You know what isn’t that easy?
Being a team player
Being someone who can solve problems with hand-holding
Excellent written and verbal communication skills
Constant learner
These skills are way harder to learn, hone, and teach than simply how to write SQL and Python. I mean we have ChatGPT now … it’s as good as most of the mid-Engineers.
If you’re on a team of Data Engineers, or trying to get hired onto a team, do you really want to spend all your time becoming the best programmer? Sure, might not be a bad idea. But, if you want to stand out, you need to build the skills that separate Senior+ Engineers from the rest.
The engineers that provide …
Business value
Cross-functional relationships
Upskill the team
We need more Engineers who think before they code.

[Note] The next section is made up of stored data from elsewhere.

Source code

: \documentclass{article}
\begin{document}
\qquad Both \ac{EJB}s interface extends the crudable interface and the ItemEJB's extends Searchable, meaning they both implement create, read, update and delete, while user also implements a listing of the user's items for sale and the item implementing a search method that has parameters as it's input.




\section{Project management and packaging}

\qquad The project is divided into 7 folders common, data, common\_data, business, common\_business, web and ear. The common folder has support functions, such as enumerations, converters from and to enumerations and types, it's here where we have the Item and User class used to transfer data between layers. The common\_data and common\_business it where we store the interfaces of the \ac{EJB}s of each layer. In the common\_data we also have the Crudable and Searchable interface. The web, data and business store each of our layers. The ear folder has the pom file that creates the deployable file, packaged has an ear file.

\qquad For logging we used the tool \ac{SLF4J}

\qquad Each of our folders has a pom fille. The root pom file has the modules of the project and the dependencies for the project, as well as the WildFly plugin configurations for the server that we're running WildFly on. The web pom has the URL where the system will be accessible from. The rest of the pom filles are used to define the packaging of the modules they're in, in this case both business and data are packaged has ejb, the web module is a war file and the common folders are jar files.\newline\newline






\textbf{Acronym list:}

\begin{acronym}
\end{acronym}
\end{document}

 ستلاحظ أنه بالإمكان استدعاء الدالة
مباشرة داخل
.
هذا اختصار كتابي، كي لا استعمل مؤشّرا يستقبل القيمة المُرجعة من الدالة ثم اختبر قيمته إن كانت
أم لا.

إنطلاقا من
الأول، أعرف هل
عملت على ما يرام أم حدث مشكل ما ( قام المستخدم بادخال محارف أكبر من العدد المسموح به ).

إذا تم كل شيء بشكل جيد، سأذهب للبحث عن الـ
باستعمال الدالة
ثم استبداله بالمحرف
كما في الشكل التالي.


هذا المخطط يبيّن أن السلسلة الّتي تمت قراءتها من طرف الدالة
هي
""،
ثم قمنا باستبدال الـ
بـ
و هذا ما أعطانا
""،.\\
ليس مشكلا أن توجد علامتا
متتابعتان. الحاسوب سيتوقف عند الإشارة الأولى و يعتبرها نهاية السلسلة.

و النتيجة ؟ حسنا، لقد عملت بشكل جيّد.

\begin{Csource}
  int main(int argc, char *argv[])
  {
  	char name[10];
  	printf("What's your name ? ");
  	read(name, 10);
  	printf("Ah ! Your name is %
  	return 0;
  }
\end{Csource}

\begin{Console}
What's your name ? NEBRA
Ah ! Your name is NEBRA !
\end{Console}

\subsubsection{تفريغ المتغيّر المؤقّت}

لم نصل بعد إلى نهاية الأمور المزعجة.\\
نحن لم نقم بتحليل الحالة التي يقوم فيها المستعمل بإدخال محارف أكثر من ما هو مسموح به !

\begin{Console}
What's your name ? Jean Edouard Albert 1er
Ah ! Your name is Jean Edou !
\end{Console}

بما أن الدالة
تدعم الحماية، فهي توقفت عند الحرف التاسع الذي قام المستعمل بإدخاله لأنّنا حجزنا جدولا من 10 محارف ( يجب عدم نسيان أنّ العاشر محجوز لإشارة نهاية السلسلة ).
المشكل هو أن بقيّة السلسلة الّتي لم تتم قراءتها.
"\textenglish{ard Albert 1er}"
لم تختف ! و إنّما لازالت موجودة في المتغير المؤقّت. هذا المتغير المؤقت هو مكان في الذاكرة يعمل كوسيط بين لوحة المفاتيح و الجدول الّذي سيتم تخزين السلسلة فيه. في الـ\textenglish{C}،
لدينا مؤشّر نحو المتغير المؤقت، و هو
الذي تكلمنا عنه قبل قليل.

This is how you’re doing Data Engineering wrong.
Instead of responding to every single problem with more code, immediately, we need more Data Engineers who are willing to stop for a moment … and think.

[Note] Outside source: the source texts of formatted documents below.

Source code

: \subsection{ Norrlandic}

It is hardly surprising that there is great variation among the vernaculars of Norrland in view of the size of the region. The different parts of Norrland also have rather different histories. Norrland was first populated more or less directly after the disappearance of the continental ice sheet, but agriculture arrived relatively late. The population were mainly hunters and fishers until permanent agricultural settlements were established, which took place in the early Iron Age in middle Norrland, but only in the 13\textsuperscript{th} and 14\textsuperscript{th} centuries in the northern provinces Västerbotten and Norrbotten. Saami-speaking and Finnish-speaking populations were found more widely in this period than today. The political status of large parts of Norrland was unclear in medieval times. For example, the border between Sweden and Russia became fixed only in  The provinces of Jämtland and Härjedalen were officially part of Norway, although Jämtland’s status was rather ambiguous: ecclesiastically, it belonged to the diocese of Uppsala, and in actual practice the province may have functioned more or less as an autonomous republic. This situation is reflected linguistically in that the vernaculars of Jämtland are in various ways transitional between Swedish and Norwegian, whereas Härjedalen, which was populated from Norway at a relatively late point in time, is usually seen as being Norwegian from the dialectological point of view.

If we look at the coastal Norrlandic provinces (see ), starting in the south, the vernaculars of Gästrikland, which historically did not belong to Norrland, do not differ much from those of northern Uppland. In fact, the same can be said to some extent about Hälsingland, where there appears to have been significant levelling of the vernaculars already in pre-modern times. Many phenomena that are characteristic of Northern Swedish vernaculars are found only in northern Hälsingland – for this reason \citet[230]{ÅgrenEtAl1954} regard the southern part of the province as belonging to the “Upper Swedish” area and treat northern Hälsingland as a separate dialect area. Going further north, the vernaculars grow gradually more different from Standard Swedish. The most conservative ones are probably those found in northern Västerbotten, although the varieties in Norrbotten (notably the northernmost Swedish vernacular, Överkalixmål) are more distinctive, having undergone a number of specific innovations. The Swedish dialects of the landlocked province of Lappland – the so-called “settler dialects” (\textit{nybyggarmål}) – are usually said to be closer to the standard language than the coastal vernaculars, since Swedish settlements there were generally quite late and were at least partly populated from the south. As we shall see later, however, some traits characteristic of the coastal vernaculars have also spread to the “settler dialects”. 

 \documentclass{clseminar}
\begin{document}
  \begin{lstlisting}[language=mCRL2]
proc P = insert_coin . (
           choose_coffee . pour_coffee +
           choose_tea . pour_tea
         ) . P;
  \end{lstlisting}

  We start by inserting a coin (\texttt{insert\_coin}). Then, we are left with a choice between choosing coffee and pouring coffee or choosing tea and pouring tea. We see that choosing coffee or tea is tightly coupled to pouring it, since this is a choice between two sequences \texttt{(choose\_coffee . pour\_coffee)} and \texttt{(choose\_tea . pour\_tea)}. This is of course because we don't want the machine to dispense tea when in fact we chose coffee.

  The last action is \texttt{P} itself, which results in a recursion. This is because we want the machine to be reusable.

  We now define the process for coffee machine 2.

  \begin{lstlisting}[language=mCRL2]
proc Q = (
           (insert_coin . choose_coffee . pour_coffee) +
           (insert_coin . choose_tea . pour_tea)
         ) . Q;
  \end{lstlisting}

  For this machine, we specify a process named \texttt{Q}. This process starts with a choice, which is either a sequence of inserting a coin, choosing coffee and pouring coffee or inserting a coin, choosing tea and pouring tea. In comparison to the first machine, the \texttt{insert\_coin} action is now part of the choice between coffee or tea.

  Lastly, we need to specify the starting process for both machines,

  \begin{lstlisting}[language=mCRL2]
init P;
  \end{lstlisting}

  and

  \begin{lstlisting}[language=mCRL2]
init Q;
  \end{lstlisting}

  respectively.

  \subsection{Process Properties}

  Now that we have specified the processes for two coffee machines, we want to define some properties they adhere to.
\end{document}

Good engineers understand that every single line of code written is a liability, something that can and will break. Something that is tech debt.
Majoring in Minors
There are lots of ways to major in minors, to walk down the path of ill-fated Data Platforms that are a spaghetti of tools, half-baked code bases, no tests, and general crap.
I mean, this is where most Data Engineers spend their time, majoring in minors, while the important stuff molders away in the corner.

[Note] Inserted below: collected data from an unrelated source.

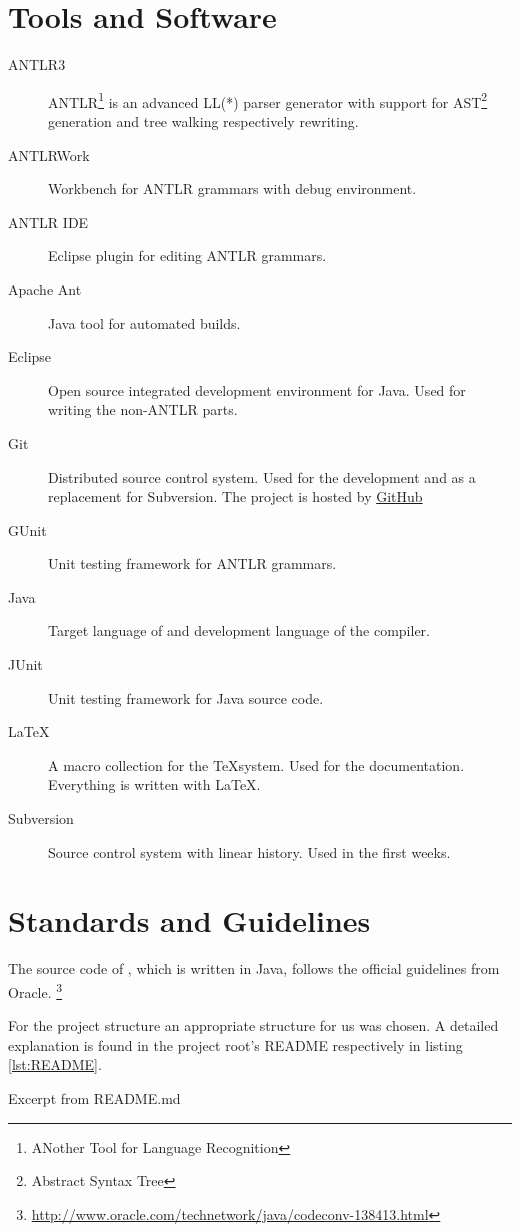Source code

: \section{Tools and Software}
\begin{description}
	\item[ANTLR3] ANTLR\footnote{ANother Tool for Language Recognition} is an advanced LL(*) parser generator with support for AST\footnote{Abstract Syntax Tree} generation and tree walking respectively rewriting.
	\item[ANTLRWork] Workbench for ANTLR grammars with debug environment.
	\item[ANTLR IDE] Eclipse plugin for editing ANTLR grammars.
	\item[Apache Ant] Java tool for automated builds.
	\item[Eclipse] Open source integrated development environment for Java. Used for writing the non-ANTLR parts.
	\item[Git] Distributed source control system. Used for the development and as a replacement for Subversion. The project is hosted by \href{https://www.github.com/rubenbaer/ooplss}{GitHub}
	\item[GUnit] Unit testing framework for ANTLR grammars.
	\item[Java] Target language of \ooplss and development language of the compiler.
	\item[JUnit] Unit testing framework for Java source code.
	\item[\LaTeX] A macro collection for the \TeX system. Used for the documentation. Everything is written with \LaTeX.
	\item[Subversion] Source control system with linear history. Used in the first weeks.
\end{description}

\section{Standards and Guidelines}
The source code of \ooplss, which is written in Java, follows the official
guidelines from Oracle.
\footnote{\href{http://www.oracle.com/technetwork/java/codeconv-138413.html}{http://www.oracle.com/technetwork/java/codeconv-138413.html}}

For the project structure an appropriate structure for us was chosen.
A detailed explanation is found in the project root's README
respectively in listing \ref{lst:README}.

\begin{listing}
	\caption{Excerpt from README.md}
	\label{lst:README}
\end{listing}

Arguing about whether to use Python vs Scala vs Golang vs Rust
Not agreeing on whether to use SubQuerys of CTEs
Python or DataFrames vs SQL
Snowflake vs Databricks
AWS vs GCP
OOP vs imperative vs procedural vs functional
Kimball vs Inmon vs other data modeling
Managed service vs self-hosted
Data Warehouse vs Lake House vs Data Lake
In the age of marketing drivel pumped out in a never-ending stream of regurgitated old ideas, the SaaS companies you worship are releasing new “must-have” features every week. You don’t need them all to have a good Data Platform or to be a good Data Engineer.
In fact, there is nothing more telling than when folk bluster on about the brand new this or that, acting like it’s come to deliver us from our purgatory of data. How foolish. Did we not survive up until this point?
Don’t major in the minors like everyone else.
Worry about building Data Platforms and Data Products that are …
reliable
simple
monitoring and logging setup
good development lifecycles
delivered on time
happy customers (end users)
provide real value
cost-effective
Heck, I want you to be a good coder. I think there’s nothing wrong with spending time on Leetcode and honing your craft, we should all spend time becoming better writers of code. But, being an excellent programmer requires more than good code, a lot more.
Getting these values swapped around is probably what keeps most mid-level and junior engineers from getting to the next level. Simply refusing to accept the fact that writing code is all that matters.
What good is your beautiful code if it’s not what the business wants or needs? What good is it if it costs too much? What good is it if it’s over-engineered? Instead of providing value, many engineers simply write as much code as possible and end up destroying the very thing they are supposed to curate, their Data Platforms.
So don’t do it.
You don’t need just one more line of code. It isn’t always the answer.